Ahora, una vez se publique ese reglamento en el Diario Oficial de la UE, entrará en vigor y podrán presentarse los proyectos que cada región y cada país han preparado para asumir los fondos comunitarios. Este Fondo se ha visto beneficiado indirectamente por Next Generation EU, creado el pasado julio para paliar los efectos de la pandemia, y que incrementó considerable su importe.

De los 17.500 millones, a España le corresponden 790 millones (339 del fondo regular y 452 del Next Generation), el 4,52% del total.

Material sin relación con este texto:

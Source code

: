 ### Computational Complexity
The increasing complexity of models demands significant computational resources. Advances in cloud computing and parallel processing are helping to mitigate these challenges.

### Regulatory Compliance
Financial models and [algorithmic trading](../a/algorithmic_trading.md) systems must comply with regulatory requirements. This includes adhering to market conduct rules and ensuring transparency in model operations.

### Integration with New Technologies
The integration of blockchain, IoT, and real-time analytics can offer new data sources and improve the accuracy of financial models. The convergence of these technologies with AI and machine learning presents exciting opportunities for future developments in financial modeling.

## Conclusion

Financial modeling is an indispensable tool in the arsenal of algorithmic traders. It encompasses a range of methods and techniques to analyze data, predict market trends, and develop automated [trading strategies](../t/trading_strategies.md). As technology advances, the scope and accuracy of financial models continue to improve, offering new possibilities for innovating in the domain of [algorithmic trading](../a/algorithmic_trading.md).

Los países más beneficiados con diferencia son Polonia, al que corresponde el 20% del total (3.500 millones) por ser el país más dependiente del carbón, y Rumania, que se llevará el 11% (1.749 millones).

El Fondo de Transición Justa ya se estaba gestando cuando estalló la pandemia y tenía como finalidad ayudar a las áreas que se verán obligadas a adaptarse rápidamente para hacer posible la reducción de un 55% de los gases efecto invernadero en 2030 y la neutralidad climática en 2050 tal como ha planteado la UE. Son zonas muy dependientes de combustibles fósiles, obligadas por tanto a una descarbonización rápida, como en el caso de A Coruña, que será una de las provincias beneficiadas.

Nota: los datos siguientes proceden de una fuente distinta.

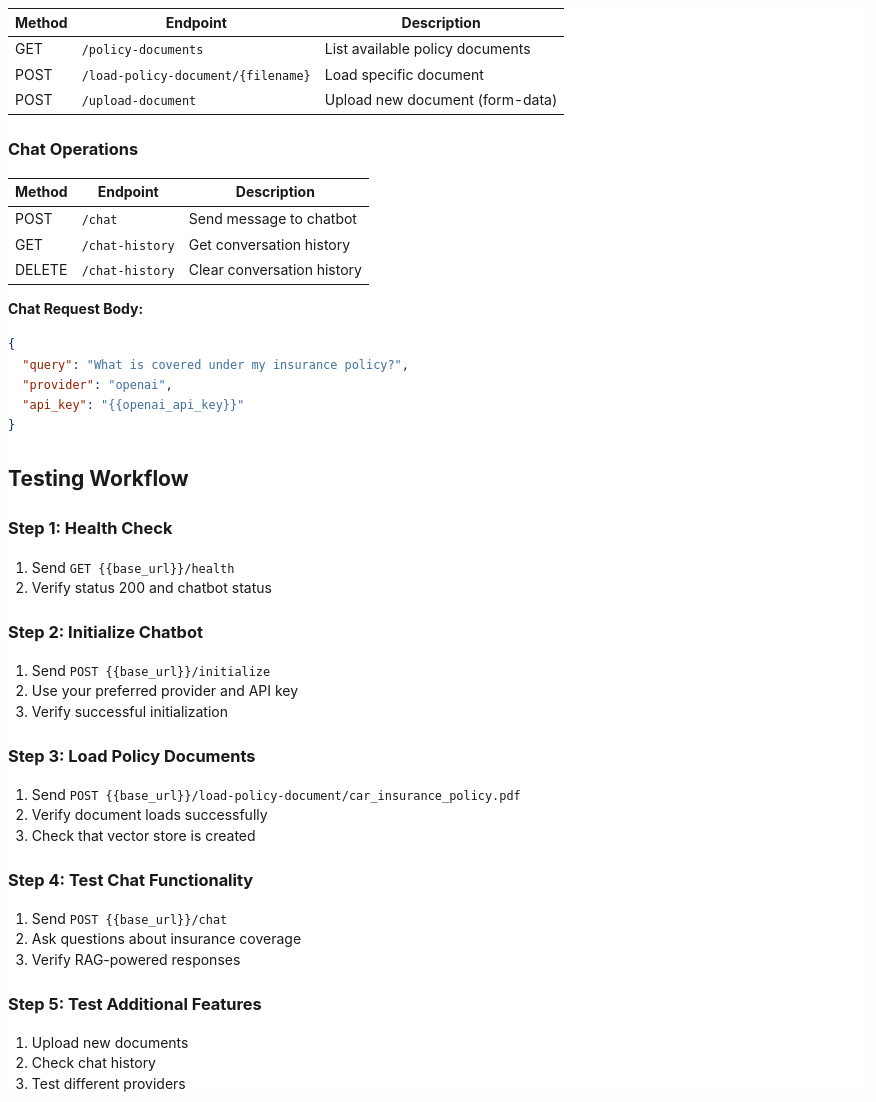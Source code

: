 | Method | Endpoint | Description |
|--------|----------|-------------|
| GET | `/policy-documents` | List available policy documents |
| POST | `/load-policy-document/{filename}` | Load specific document |
| POST | `/upload-document` | Upload new document (form-data) |

### Chat Operations

| Method | Endpoint | Description |
|--------|----------|-------------|
| POST | `/chat` | Send message to chatbot |
| GET | `/chat-history` | Get conversation history |
| DELETE | `/chat-history` | Clear conversation history |

**Chat Request Body:**
```json
{
  "query": "What is covered under my insurance policy?",
  "provider": "openai",
  "api_key": "{{openai_api_key}}"
}
```

## Testing Workflow

### Step 1: Health Check
1. Send `GET {{base_url}}/health`
2. Verify status 200 and chatbot status

### Step 2: Initialize Chatbot
1. Send `POST {{base_url}}/initialize`
2. Use your preferred provider and API key
3. Verify successful initialization

### Step 3: Load Policy Documents
1. Send `POST {{base_url}}/load-policy-document/car_insurance_policy.pdf`
2. Verify document loads successfully
3. Check that vector store is created

### Step 4: Test Chat Functionality
1. Send `POST {{base_url}}/chat`
2. Ask questions about insurance coverage
3. Verify RAG-powered responses

### Step 5: Test Additional Features
1. Upload new documents
2. Check chat history
3. Test different providers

Ahora los estados miembros habrán de presentar en Bruselas los planes territoriales que deberán consensuar con las autoridades locales y regionales. El importe total es de 17.500 millones de euros (a precios de 2018) y se compone de 7.500 millones de euros disponibles para compromisos presupuestarios para el periodo 2021-2027 y de 10.000 millones de euros procedentes del instrumento de recuperación utilizables durante los años 2021, 2022 y 2023. Es decir, que obligará a una muy rápida absorción de las cantidades previstas y por lo tanto a presentar proyectos, públicos y privados, que sean capaces de desarrollarse en ese período. El reglamento obliga a los estados miembros a contribuir en los programas y autoriza a transferir recursos del Fondo Europeo de Desarrollo Regional y del Fondo Social Europeo Plus para intensificar la acción de este recurso extraordinario. Según el Consejo podrían movilizarse hasta 30.000 millones de euros con esa fórmula.

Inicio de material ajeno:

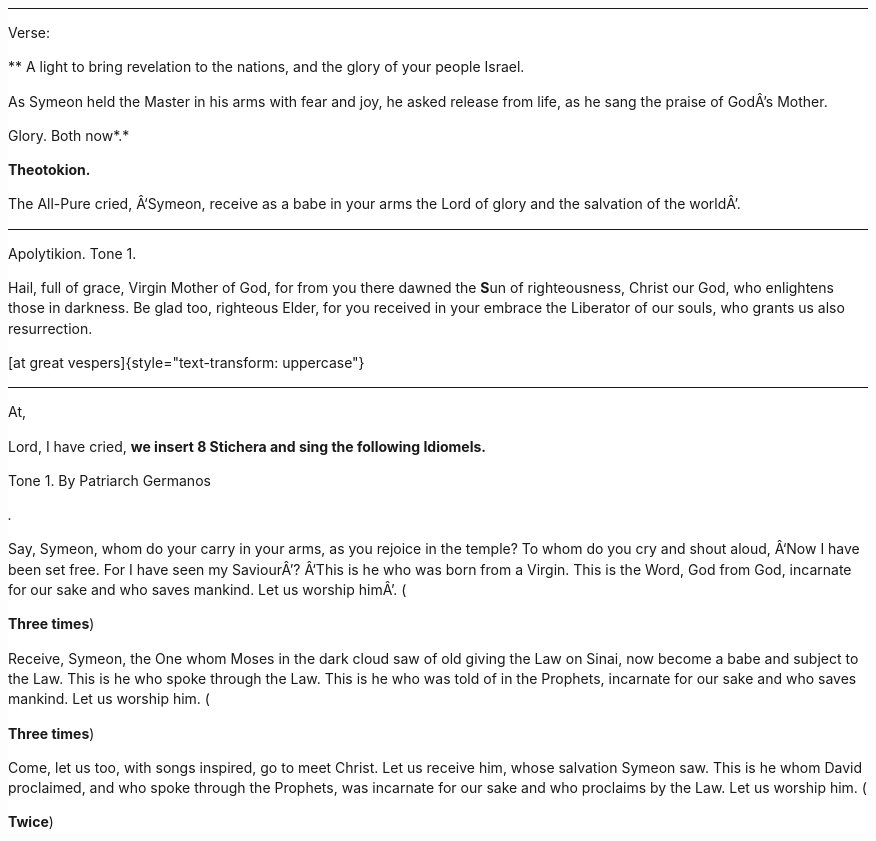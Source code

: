****

Verse:

** A light to bring revelation to the nations, and the glory of your
people Israel.

As Symeon held the Master in his arms with fear and joy, he asked
release from life, as he sang the praise of GodÂ’s Mother.

Glory. Both now*.*

**Theotokion.**

The All-Pure cried, Â‘Symeon, receive as a babe in your arms the Lord of
glory and the salvation of the worldÂ’.

****

Apolytikion. Tone 1.

Hail, full of grace, Virgin Mother of God, for from you there dawned the
**S**un of righteousness, Christ our God, who enlightens those in
darkness. Be glad too, righteous Elder, for you received in your embrace
the Liberator of our souls, who grants us also resurrection.

[at great vespers]{style="text-transform: uppercase"}

****

At,

Lord, I have cried, **we insert 8 Stichera and sing the following
Idiomels.**

Tone 1. By Patriarch Germanos

*.*

Say, Symeon, whom do your carry in your arms, as you rejoice in the
temple? To whom do you cry and shout aloud, Â‘Now I have been set free.
For I have seen my SaviourÂ’? Â‘This is he who was born from a Virgin.
This is the Word, God from God, incarnate for our sake and who saves
mankind. Let us worship himÂ’. (

**Three times**)

Receive, Symeon, the One whom Moses in the dark cloud saw of old giving
the Law on Sinai, now become a babe and subject to the Law. This is he
who spoke through the Law. This is he who was told of in the Prophets,
incarnate for our sake and who saves mankind. Let us worship him. (

**Three times**)

Come, let us too, with songs inspired, go to meet Christ. Let us receive
him, whose salvation Symeon saw. This is he whom David proclaimed, and
who spoke through the Prophets, was incarnate for our sake and who
proclaims by the Law. Let us worship him. (

**Twice**)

Está destinado de manera singular al impulso empresarial mediante el apoyo y la creación y sostenimiento de pymes, también refuerzo el apoyo a la formación y al reciclaje profesional de trabajadores afectados por la reducción de la actividad en esas zonas y, finalmente, además de financiar ayudas para la búsqueda activa de empleo también facilitará la inclusión social. Otros tipos de inversión incluyen la investigación y la innovación, la transferencia de tecnologías avanzadas, la energía verde, la descarbonización del transporte local, la digitalización y el impulso de la economía circular.

El fondo fue creado dentro del Pacto Verde Europeo para garantizar que el cambio de energías fósiles a otras fuentes de energía se lleve a cabo sin estigmatizar territorios.